Aim of the exercise:
Go through the data and tally the lines that hold the string "item". Reply with the total alone.

The data:
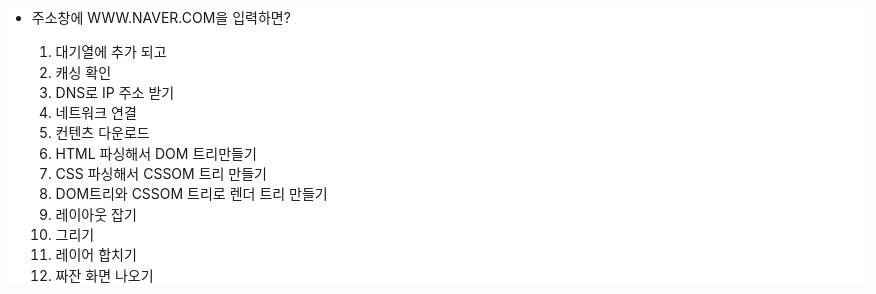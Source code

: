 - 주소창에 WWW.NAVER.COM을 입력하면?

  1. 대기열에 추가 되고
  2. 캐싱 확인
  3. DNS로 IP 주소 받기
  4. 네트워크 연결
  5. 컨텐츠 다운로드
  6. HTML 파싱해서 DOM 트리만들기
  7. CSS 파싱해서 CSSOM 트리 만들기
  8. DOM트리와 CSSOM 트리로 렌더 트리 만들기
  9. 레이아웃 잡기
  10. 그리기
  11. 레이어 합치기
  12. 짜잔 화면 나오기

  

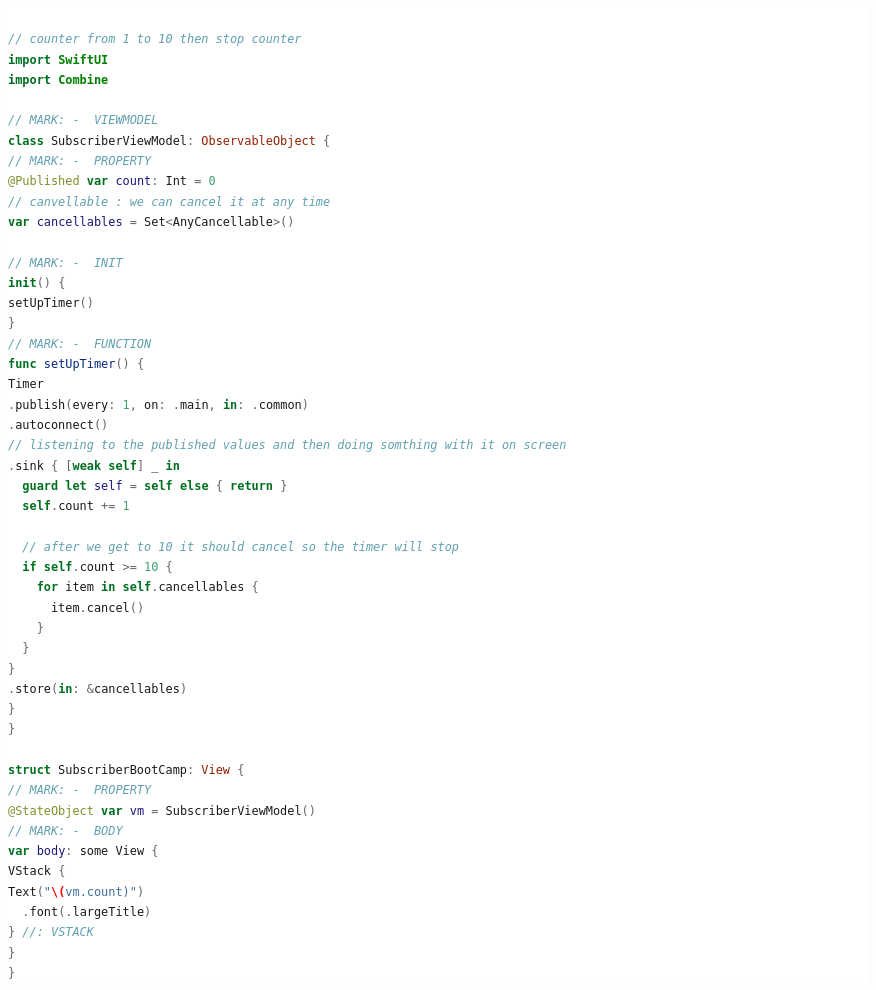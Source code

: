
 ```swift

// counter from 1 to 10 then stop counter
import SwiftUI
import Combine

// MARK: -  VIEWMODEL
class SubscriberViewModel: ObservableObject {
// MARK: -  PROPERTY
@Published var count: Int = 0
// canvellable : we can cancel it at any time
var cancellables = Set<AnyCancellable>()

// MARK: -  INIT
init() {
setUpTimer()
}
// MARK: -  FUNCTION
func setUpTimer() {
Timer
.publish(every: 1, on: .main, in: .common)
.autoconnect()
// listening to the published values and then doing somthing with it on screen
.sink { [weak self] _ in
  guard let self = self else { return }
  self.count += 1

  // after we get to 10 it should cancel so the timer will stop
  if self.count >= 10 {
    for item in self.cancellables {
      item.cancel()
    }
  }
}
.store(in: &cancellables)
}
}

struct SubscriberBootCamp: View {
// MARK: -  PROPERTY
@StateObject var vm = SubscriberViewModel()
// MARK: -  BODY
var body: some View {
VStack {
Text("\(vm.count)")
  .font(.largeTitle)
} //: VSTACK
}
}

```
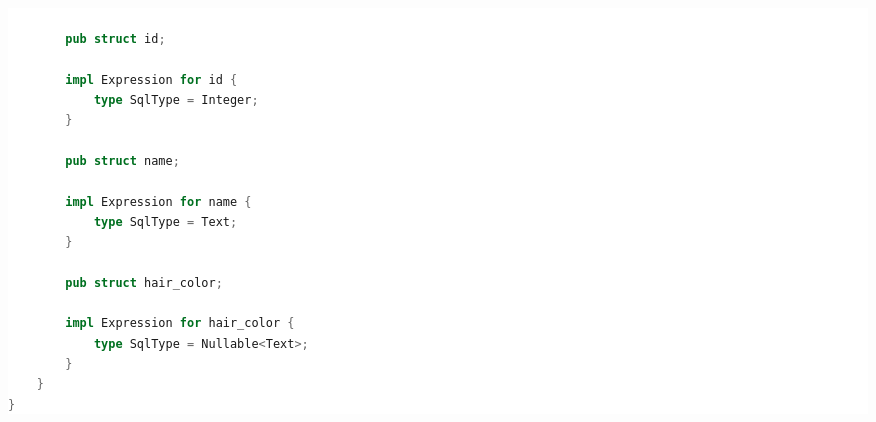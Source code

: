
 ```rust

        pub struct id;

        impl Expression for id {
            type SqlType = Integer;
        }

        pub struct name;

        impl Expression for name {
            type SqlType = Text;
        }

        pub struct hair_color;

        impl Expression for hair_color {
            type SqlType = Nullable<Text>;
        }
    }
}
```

Problem solution:
2